Task to carry out:
Work out how many lines in the listing below carry the word "user". Give that number alone.

Study material:
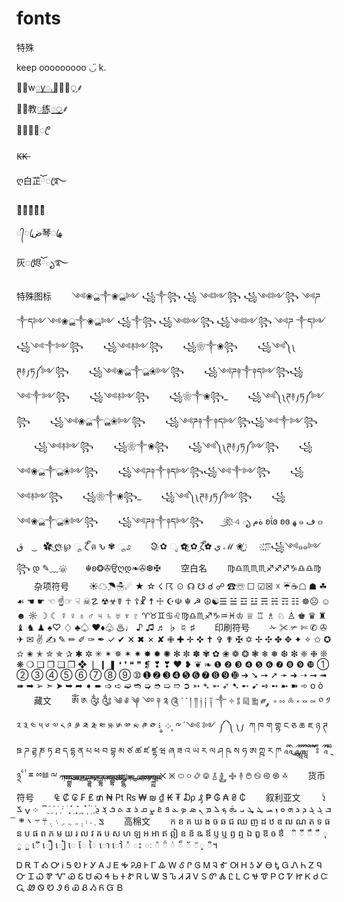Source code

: # fonts
特殊

keep  ooooooooo ◡̈ k.

⸐꯭w꯭y꯭.꯭꯭꯭ᤪ᤹⸙

⸐꯭教꯭练꯭꯭꯭ᤪ᤹⸙


喜̶欢̶ꦿ°

K̶K̶


ღ白芷ོꦿ࿐

我͒的͒將͒軍͒啊͒

᭄ꦿض琴ꦿﻬ

灰ꦿ烬ོృ࿐


特殊图标
　　༺❀ൢ༒❀ൢ༻ ꧁༒꧂ ꧁ ༺༻꧂ ꧁༺༻꧂ ༺ཌ ༒ད༻༺❀ൢ༒❀ൢ༻ ꧁༒꧂ ꧁༺༻꧂ ꧁༺༻꧂ ༺ཌ ༒ད༻꧁༺༒༻꧂
　　꧁༺࿈༻꧂
　　꧁❀༒❀꧂
　　꧁༺༽༾ཊ࿈ཏ༿༼༻꧂
　　꧁༺❀ൢ༒ൢ❀༻꧂
　　꧁༺ཌ༈༒༈ད༻꧂꧁༺༒༻꧂
　　꧁༺࿈༻꧂
　　꧁❀༒❀꧂_
　　꧁༺༽༾ཊ࿈ཏ༿༼༻꧂
　　꧁༺❀ൢ༒ൢ❀༻꧂
　　꧁༺ཌ༈༒༈ད༻꧂꧁༺༒༻꧂
　　꧁༺࿈༻꧂
　　꧁❀༒❀꧂
　　꧁༺༽༾ཊ࿈ཏ༿༼༻꧂
　　꧁༺❀ൢ༒ൢ❀༻꧂
　　꧁༺ཌ༈༒༈ད༻꧂꧁༺༒༻꧂
　　꧁༺࿈༻꧂
　　꧁❀༒❀꧂_
　　꧁༺༽༾ཊ࿈ཏ༿༼༻꧂
　　꧁༺❀ൢ༒ൢ❀༻꧂
　　꧁༺ཌ༈༒༈ད༻꧂
　　͜❀҉ এ ృ ةم ʚΐɞ ʚɞ ﻬ ๑ ف ๓ ق
　　͜✿҉ ͜ღ҉ ℘ ೄ ζั͡ ต ԅ️ ✾ ೄ೨
　　Ͽ҉ ✿ ೃ ✿҉͜ ✿ۣ ζั͡✿ ي ℳ ❀ ͜҉
　　҉ ҉͡ ꧁༺๑๑༻꧂ დ ✎﹏ ๑҉
　　☬ʚ❂✇ਉღდ❧✇❆✠
　　空白名
　　♍♎♏♏♏♐♐♐♑♎♎♍
　　杂项符号
　　☀☁☂☃☄ ★ ☆ ☇ ☈ ☉ ☊ ☋ ☌ ☍ ☎☏ ☐ ☑☒ ☓ ☔☕☖ ☗ ☘☙ ☚ ☛ ☜ ☝☞ ☟ ☠☡ ☢☣☤ ☥ ☦☧ ☨ ☩ ☪☫ ☬ ☭ ☮☯☰ ☱ ☲ ☳ ☴ ☵ ☶ ☷ ☸☹ ☺☻ ☼ ☽ ☾ ☿ ♀ ♁ ♂ ♃ ♄ ♅ ♆ ♇ ♈♉♊♋♌♍♎♏♐♑♒♓♔ ♕ ♖ ♗ ♘ ♙ ♚ ♛ ♜ ♝ ♞ ♟ ♠♡ ♢ ♣♤ ♥♦♧ ♨♩ ♪ ♫ ♬ ♭ ♮ ♯ 
　　印刷符号
　　✁ ✂ ✃ ✄ ✆ ✇ ✈ ✉ ✌ ✍ ✎ ✏ ✐ ✑ ✒ ✓ ✔ ✕ ✖ ✗ ✘ ✙ ✚ ✛ ✜ ✝ ✞ ✟ ✠ ✡ ✢ ✣ ✤ ✥ ✦ ✧ ✩ ✪ ✫ ✬ ✭ ✮ ✯ ✰ ✱ ✲ ✳ ✴ ✵ ✶ ✷ ✸ ✹ ✺ ✻ ✼ ✽ ✾ ✿ ❀ ❁ ❂ ❃ ❄ ❅ ❆ ❇ ❈ ❉ ❊ ❋ ❍ ❏ ❐ ❑ ❒ ❖ ❘ ❙ ❚ ❛ ❜ ❝ ❞ ❡ ❢ ❣ ❤ ❥ ❦ ❧ ❶ ❷ ❸ ❹ ❺ ❻ ❼ ❽ ❾ ❿ ➀ ➁ ➂ ➃ ➄ ➅ ➆ ➇ ➈ ➉ ➊ ➋ ➌ ➍ ➎ ➏ ➐ ➑ ➒ ➓ ➔ ➘ ➙ ➚ ➛ ➜ ➝ ➞ ➟ ➠ ➡ ➢ ➣ ➤ ➥ ➦ ➧ ➨ ➩ ➪ ➫ ➬ ➭ ➮ ➯ ➱ ➲ ➳ ➴ ➵ ➶ ➷ ➸ ➹ ➺ ➻ ➼ ➽ ➾ o ò
　　藏文
　　ༀ ༁ ༂ ༃ ༄ ༅ ༆ ༇ ༈ ༉ ༊ ་ ༌ ། ༎ ༏ ༐ ༑ ༒ ༓ ༔ ༕ ༖ ༗ ༘ ༙ ༚ ༛ ༜ ༝ ༞ ༟ ༠ ༡ ༢ ༣ ༤ ༥ ༦ ༧ ༨ ༩ ༪ ༫ ༬ ༭ ༮ ༯ ༰ ༱ ༲ ༳ ༴ ༵ ༶ ༷ ༸ ༹ ༺ ༻ ༼ ༽ ༾ ༿ ཀ ཁ ག གྷ ང ཅ ཆ ཇ ཉ ཊ ཋ ཌ ཌྷ ཎ ཏ ཐ ད དྷ ན པ ཕ བ བྷ མ ཙ ཚ ཛ ཛྷ ཝ ཞ ཟ འ ཡ ར ལ ཤ ཥ ས ཧ ཨ ཀྵ ཪ ཫ ཱ ི ཱི ུ ཱུ ྲྀ ཷ ླྀ ཹ ེ ཻ ོ ཽ ཾ ཿ ྀ ཱྀ ྂ ྃ ྄ ྅ ྆ ྇ ྈ ྉྊ ྋ ྐ ྑ ྒ ྒྷ ྔ ྕ ྖ ྗ ྙ ྚ ྛ ྜ ྜྷ ྞ ྟ ྠ ྡ ྡྷ ྣ ྤ ྥ ྦ ྦྷ ྨ ྩ ྪ ྫ ྫྷ ྭ ྮ ྯ ྰ ྱ ྲ ླ ྴ ྵ ྶ ྷ ྸ ྐྵ ྺ ྻ ྼ ྾ ྿ ࿀ ࿁ ࿂ ࿃ ࿄ ࿅ ࿆ ࿇ ࿈ ࿉ ࿊ ࿋ ࿌ ࿏ 
　　货币符号
　　₠ ₡ ₢ ₣ ₤ ₥ ₦ ₧ ₨ ₩ ₪ ₫ ₭ ₮ ₯ ₰ ₱ ₲ ₳ ₴ ₵
　　叙利亚文
　　ܐ ܑ ܒ ܓ ܔ ܕ ܖ ܗ ܘ ܙ ܚ ܛ ܜ ܝ ܞ ܟ ܠ ܡ ܢ ܣ ܤ ܥ ܦ ܧ ܨ ܩ ܪ ܫ ܬ ܭ ܮ ܯ ܰ ܱ ܲ ܳ ܴ ܵܶ ܷ ܹ ܺ ܻܻ ܼ ܽ ܾ ܿ ݀ ݁ ݂ ݃ ݄ ݅ ݆ ݇ ݈ ݉ ݊ ܀ ݍ ݎ ݏ ܂ ܁ ܃ ܄ ܅ ܆ ܇ ܈ ܉ ܊ ܋ ܌ ܍ ܏
　　高棉文
　　ក ខ គ ឃ ង ច ឆ ជ ឈ ញ ដ ឋ ឌ ឍ ណ ត ទ ធ ន ប ផ ព ភ ម យ រ ល វ ឝ ឞ ស ហ ឡ អ ឤ ឥ ឦ ឧ ឨ ឩ ឪ ឫ ឬ ឭ ឮ ឯ ឰ ឱ ឲ ឳ ឴ ឵ ិ ី ឹ ឺ ុ ូ ួ ើ ឿ ៀ េ ែ ៃ ោ ៅ ំ ះ ៈ ៉ ៊់ ់ ៏ ័ ៑្ ៓។





Ꭰ Ꭱ Ꭲ Ꭳ Ꭴ Ꭵ Ꭶ Ꭷ Ꭸ Ꭹ Ꭺ Ꭻ Ꭼ Ꭽ ᎮᎯ Ꮀ Ꮁ Ꮂ Ꮃ Ꮄ Ꮅ Ꮆ Ꮇ Ꮈ Ꮉ Ꮊ Ꮋ Ꮌ Ꮍ Ꮎ Ꮏ Ꮐ Ꮑ Ꮒ Ꮓ Ꮔ Ꮕ Ꮖ Ꮗ Ꮘ Ꮙ Ꮚ Ꮛ Ꮜ Ꮝ Ꮞ Ꮟ Ꮠ Ꮡ Ꮢ Ꮣ Ꮤ Ꮥ Ꮦ Ꮧ Ꮨ Ꮩ Ꮪ Ꮫ Ꮬ Ꮭ Ꮮ Ꮯ Ꮰ Ꮱ Ꮲ Ꮳ Ꮴ Ꮵ Ꮶ Ꮷ Ꮸ Ꮹ Ꮺ Ꮻ Ꮼ Ꮽ Ꮾ Ꮿ Ᏸ Ᏹ Ᏺ Ᏻ Ᏼ

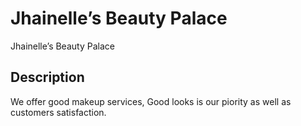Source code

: # Jhainelle’s Beauty Palace

Jhainelle’s Beauty Palace

## Description

We offer good makeup services, Good looks is our piority as well as customers satisfaction.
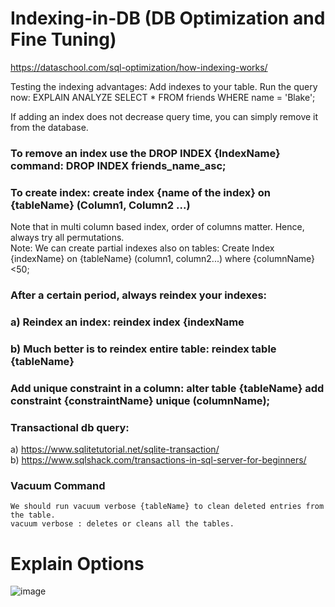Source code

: # Indexing-in-DB (DB Optimization and Fine Tuning)

https://dataschool.com/sql-optimization/how-indexing-works/

Testing the indexing advantages:
Add indexes to your table.
Run the query now:
EXPLAIN ANALYZE SELECT * FROM friends WHERE name = 'Blake';

If adding an index does not decrease query time, you can simply remove it from the database.

### To remove an index use the DROP INDEX {IndexName} command: DROP INDEX friends_name_asc; <br/>
### To create index: create index {name of the index} on {tableName} (Column1, Column2 ...) <br/>
Note that in multi column based index, order of columns matter. Hence, always try all permutations. <br/>
Note: We can create partial indexes also on tables: Create Index {indexName} on {tableName} (column1, column2...) where {columnName} <50;

### After a certain period, always reindex your indexes: <br/>
### a) Reindex an index: reindex index {indexName <br/>
### b) Much better is to reindex entire table: reindex table {tableName} <br/>

### Add unique constraint in a column: alter table {tableName} add constraint {constraintName} unique (columnName); <br/>

### Transactional db query: <br/>
a) https://www.sqlitetutorial.net/sqlite-transaction/ <br/>
b) https://www.sqlshack.com/transactions-in-sql-server-for-beginners/ <br/>

### Vacuum Command
    We should run vacuum verbose {tableName} to clean deleted entries from the table. 
    vacuum verbose : deletes or cleans all the tables. 

 # Explain Options
  ![image](https://user-images.githubusercontent.com/22798697/116071456-8e2f1200-a6ab-11eb-8bef-1009f5495bd4.png)
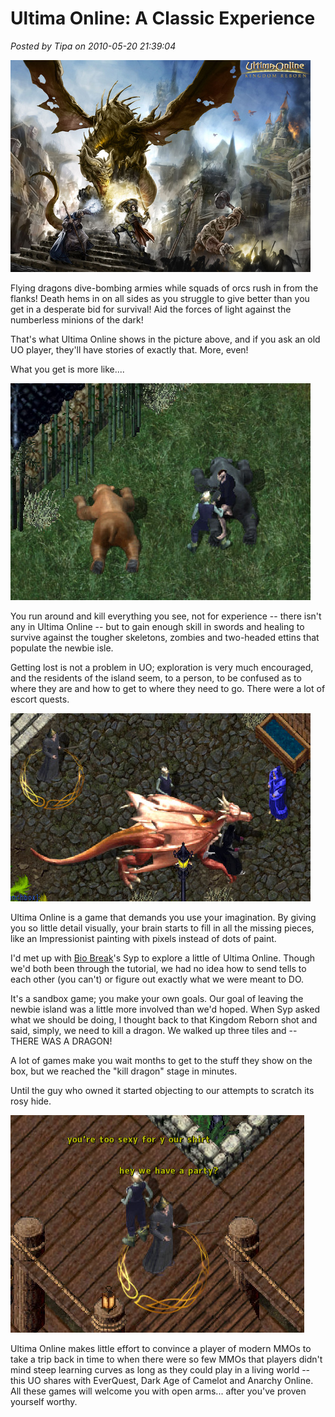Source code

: # Ultima Online: A Classic Experience

*Posted by Tipa on 2010-05-20 21:39:04*

[![](../../../uploads/2010/05/ultima_w010Q6K4J4en2.jpg "Ultima wallpaper")](../../../uploads/2010/05/ultima_w010Q6K4J4en2.jpg)

Flying dragons dive-bombing armies while squads of orcs rush in from the flanks! Death hems in on all sides as you struggle to give better than you get in a desperate bid for survival! Aid the forces of light against the numberless minions of the dark!

That's what Ultima Online shows in the picture above, and if you ask an old UO player, they'll have stories of exactly that. More, even!

What you get is more like....

[![](../../../uploads/2010/05/UOSA-2010-05-20-21-49-02-29.jpg "Killing bears")](../../../uploads/2010/05/UOSA-2010-05-20-21-49-02-29.jpg)

You run around and kill everything you see, not for experience -- there isn't any in Ultima Online -- but to gain enough skill in swords and healing to survive against the tougher skeletons, zombies and two-headed ettins that populate the newbie isle.

Getting lost is not a problem in UO; exploration is very much encouraged, and the residents of the island seem, to a person, to be confused as to where they are and how to get to where they need to go. There were a lot of escort quests.

[![](../../../uploads/2010/05/UOSA-2010-05-20-21-19-13-38.jpg "A dragon!")](../../../uploads/2010/05/UOSA-2010-05-20-21-19-13-38.jpg)

Ultima Online is a game that demands you use your imagination. By giving you so little detail visually, your brain starts to fill in all the missing pieces, like an Impressionist painting with pixels instead of dots of paint.

I'd met up with [Bio Break](http://biobreak.wordpress.com/)'s Syp to explore a little of Ultima Online. Though we'd both been through the tutorial, we had no idea how to send tells to each other (you can't) or figure out exactly what we were meant to DO.

It's a sandbox game; you make your own goals. Our goal of leaving the newbie island was a little more involved than we'd hoped. When Syp asked what we should be doing, I thought back to that Kingdom Reborn shot and said, simply, we need to kill a dragon. We walked up three tiles and -- THERE WAS A DRAGON!

A lot of games make you wait months to get to the stuff they show on the box, but we reached the "kill dragon" stage in minutes.

Until the guy who owned it started objecting to our attempts to scratch its rosy hide.

[![](../../../uploads/2010/05/UOSA-2010-05-20-21-14-33-92.jpg "The Meeting")](../../../uploads/2010/05/UOSA-2010-05-20-21-14-33-92.jpg)

Ultima Online makes little effort to convince a player of modern MMOs to take a trip back in time to when there were so few MMOs that players didn't mind steep learning curves as long as they could play in a living world -- this UO shares with EverQuest, Dark Age of Camelot and Anarchy Online. All these games will welcome you with open arms... after you've proven yourself worthy.


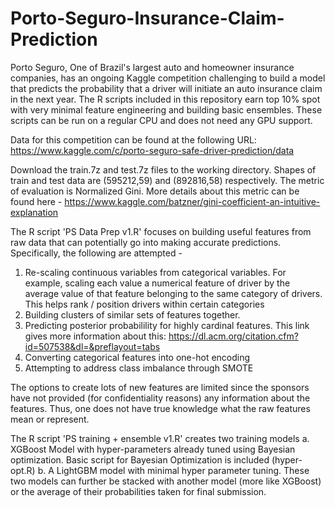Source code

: # Porto-Seguro-Insurance-Claim-Prediction
Porto Seguro, One of Brazil's largest auto and homeowner insurance companies, has an ongoing Kaggle competition challenging to build a model that predicts the probability that a driver will initiate an auto insurance claim in the next year. The R scripts included in this repository earn top 10% spot with very minimal feature engineering and building basic ensembles. These scripts can be run on a regular CPU and does not need any GPU support.

Data for this competition can be found at the following URL:
https://www.kaggle.com/c/porto-seguro-safe-driver-prediction/data

Download the train.7z and test.7z files to the working directory. Shapes of train and test data are (595212,59) and (892816,58) respectively. The metric of evaluation is Normalized Gini. More details about this metric can be found here -
https://www.kaggle.com/batzner/gini-coefficient-an-intuitive-explanation

The R script 'PS Data Prep v1.R' focuses on building useful features from raw data that can potentially go into making accurate predictions. Specifically, the following are attempted - 
1. Re-scaling continuous variables from categorical variables. For example, scaling each value a numerical feature of driver by the average value of that feature belonging to the same category of drivers. This helps rank / position drivers within certain categories
2. Building clusters of similar sets of features together.
3. Predicting posterior probabilility for highly cardinal features. This link gives more information about this:
   https://dl.acm.org/citation.cfm?id=507538&dl=&preflayout=tabs
4. Converting categorical features into one-hot encoding
5. Attempting to address class imbalance through SMOTE

The options to create lots of new features are limited since the sponsors have not provided (for confidentiality reasons) any information about the features. Thus, one does not have true knowledge what the raw features mean or represent.

The R script 'PS training + ensemble v1.R' creates two training models a. XGBoost Model with hyper-parameters already tuned using Bayesian optimization. Basic script for Bayesian Optimization is included (hyper-opt.R) b. A LightGBM model with minimal hyper parameter tuning. These two models can further be stacked with another model (more like XGBoost) or the average of their probabilities taken for final submission.
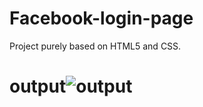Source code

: # Facebook-login-page
Project purely based on HTML5 and CSS.
# output![output](https://user-images.githubusercontent.com/98044607/225387618-dd3ae8fc-59c0-477a-876e-35251527cbe6.png)

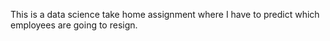 This is a data science take home assignment where I have to predict which employees are going to resign.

Solution:
2